Work to complete: Using the data beneath this instruction, retype only the lines from the one that contains "- 🎯 Goal: To" down to the one that contains "- **LinkedIn**: <a", both included, exactly as they appear.

Extracted entries:
========

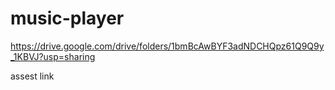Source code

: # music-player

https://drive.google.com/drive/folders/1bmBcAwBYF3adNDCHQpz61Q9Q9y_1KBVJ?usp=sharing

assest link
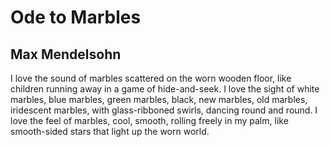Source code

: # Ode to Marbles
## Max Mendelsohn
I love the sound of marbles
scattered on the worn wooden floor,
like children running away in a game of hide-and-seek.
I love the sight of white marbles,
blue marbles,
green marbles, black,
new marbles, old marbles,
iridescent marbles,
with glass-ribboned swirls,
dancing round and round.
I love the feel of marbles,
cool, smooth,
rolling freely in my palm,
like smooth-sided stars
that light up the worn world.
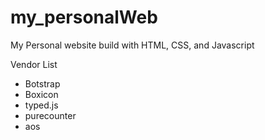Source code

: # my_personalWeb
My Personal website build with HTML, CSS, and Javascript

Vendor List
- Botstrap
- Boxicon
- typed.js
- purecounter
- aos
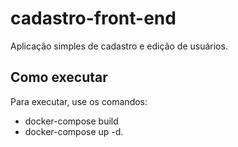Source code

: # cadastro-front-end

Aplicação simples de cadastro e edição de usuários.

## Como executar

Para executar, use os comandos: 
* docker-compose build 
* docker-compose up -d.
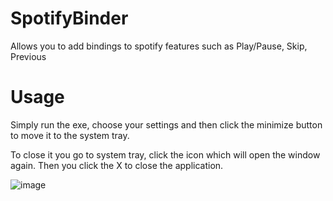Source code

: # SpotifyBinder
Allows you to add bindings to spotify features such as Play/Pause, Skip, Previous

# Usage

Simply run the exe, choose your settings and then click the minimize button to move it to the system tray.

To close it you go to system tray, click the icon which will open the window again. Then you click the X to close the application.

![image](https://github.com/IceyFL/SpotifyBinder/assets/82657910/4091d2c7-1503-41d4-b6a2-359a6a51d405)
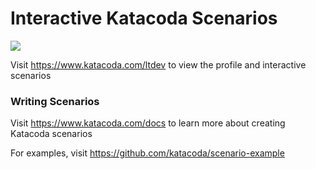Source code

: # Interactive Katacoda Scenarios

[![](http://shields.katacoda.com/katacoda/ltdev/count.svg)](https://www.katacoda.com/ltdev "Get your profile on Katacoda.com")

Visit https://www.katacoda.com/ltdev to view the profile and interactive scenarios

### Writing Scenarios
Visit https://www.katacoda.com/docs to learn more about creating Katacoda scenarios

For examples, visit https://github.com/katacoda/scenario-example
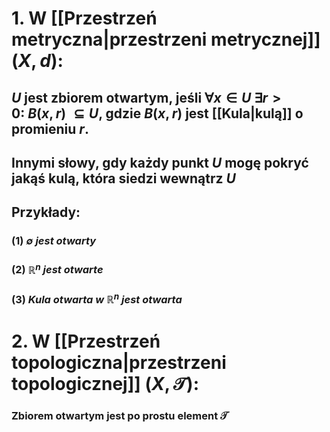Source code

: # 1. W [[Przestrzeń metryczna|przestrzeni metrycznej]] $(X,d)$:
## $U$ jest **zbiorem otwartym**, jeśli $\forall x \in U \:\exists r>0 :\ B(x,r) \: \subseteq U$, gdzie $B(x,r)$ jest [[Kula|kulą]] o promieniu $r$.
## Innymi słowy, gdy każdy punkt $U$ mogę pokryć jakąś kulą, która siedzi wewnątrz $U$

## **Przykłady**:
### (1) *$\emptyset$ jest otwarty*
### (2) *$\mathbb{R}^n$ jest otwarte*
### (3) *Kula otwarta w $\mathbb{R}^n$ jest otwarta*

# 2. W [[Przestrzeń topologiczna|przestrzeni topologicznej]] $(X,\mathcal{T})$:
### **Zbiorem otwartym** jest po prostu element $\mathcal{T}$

========

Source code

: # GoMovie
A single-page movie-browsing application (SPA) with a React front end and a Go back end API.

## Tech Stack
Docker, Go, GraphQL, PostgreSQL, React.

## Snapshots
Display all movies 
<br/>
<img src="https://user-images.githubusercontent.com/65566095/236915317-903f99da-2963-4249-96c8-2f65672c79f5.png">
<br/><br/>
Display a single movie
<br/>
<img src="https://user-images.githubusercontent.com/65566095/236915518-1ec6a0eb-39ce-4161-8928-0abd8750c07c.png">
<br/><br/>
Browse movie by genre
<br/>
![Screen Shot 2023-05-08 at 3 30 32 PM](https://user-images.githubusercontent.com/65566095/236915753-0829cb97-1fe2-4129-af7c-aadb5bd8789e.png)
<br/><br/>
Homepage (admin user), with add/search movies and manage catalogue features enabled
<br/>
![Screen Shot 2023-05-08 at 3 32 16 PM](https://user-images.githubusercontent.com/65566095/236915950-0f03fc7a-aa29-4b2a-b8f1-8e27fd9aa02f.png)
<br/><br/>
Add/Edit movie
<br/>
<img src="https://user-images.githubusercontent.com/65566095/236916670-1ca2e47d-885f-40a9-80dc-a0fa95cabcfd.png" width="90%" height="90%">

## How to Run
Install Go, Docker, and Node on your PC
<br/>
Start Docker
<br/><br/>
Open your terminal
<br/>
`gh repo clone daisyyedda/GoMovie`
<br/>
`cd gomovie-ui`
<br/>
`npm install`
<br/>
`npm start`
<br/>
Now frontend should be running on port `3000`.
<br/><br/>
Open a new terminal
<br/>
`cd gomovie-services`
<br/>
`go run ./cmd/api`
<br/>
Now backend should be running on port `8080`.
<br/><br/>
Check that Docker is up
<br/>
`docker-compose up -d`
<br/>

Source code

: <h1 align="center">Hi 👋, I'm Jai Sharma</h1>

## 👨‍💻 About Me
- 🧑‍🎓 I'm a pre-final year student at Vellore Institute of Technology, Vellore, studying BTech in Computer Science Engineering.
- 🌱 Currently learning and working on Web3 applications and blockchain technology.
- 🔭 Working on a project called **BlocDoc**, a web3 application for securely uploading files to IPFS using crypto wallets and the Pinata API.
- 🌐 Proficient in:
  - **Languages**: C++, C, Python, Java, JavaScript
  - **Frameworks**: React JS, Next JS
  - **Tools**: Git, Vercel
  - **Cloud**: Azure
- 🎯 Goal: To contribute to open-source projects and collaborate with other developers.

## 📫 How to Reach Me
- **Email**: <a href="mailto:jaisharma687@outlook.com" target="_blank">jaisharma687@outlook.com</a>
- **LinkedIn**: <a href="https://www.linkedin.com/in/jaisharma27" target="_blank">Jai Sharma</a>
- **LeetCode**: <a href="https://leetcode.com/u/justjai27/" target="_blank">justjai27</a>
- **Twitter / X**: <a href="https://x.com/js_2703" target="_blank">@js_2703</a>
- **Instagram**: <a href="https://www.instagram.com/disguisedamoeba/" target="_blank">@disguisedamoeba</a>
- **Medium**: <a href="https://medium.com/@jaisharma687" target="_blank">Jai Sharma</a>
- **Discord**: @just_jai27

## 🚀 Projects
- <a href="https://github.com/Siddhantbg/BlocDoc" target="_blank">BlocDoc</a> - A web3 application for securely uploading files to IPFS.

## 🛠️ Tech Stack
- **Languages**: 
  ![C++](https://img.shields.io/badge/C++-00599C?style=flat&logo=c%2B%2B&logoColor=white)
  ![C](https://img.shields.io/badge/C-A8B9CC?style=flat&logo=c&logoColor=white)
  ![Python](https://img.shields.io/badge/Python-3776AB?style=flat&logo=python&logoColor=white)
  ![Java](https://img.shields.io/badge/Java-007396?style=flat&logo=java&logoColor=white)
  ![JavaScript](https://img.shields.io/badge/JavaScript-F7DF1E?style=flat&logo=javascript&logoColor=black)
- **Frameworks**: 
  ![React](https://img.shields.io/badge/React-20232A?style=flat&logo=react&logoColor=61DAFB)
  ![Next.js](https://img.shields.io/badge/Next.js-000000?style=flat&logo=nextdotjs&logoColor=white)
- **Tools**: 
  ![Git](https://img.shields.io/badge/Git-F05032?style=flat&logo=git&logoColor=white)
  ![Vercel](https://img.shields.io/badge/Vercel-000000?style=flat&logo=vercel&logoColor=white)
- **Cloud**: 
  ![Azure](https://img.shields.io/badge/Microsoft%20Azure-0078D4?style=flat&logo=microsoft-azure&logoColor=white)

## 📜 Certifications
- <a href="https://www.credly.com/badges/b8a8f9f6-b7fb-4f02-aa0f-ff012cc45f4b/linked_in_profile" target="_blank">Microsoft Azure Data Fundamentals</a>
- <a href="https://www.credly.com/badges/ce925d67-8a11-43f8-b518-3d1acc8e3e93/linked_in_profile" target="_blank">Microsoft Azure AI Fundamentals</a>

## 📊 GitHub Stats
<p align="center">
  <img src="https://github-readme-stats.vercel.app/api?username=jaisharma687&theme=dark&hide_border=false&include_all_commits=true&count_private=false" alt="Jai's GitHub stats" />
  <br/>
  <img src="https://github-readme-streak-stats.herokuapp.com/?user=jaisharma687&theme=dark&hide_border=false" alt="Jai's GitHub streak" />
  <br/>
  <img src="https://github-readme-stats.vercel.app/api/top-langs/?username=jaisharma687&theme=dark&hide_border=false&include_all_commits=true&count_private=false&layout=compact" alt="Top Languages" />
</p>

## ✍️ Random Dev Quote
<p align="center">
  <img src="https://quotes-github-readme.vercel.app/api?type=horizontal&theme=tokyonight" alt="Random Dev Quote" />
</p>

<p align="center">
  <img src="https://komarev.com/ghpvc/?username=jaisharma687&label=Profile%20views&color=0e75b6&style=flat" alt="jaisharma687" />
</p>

========

Task output:
- 🎯 Goal: To contribute to open-source projects and collaborate with other developers.

## 📫 How to Reach Me
- **Email**: <a href="mailto:jaisharma687@outlook.com" target="_blank">jaisharma687@outlook.com</a>
- **LinkedIn**: <a href="https://www.linkedin.com/in/jaisharma27" target="_blank">Jai Sharma</a>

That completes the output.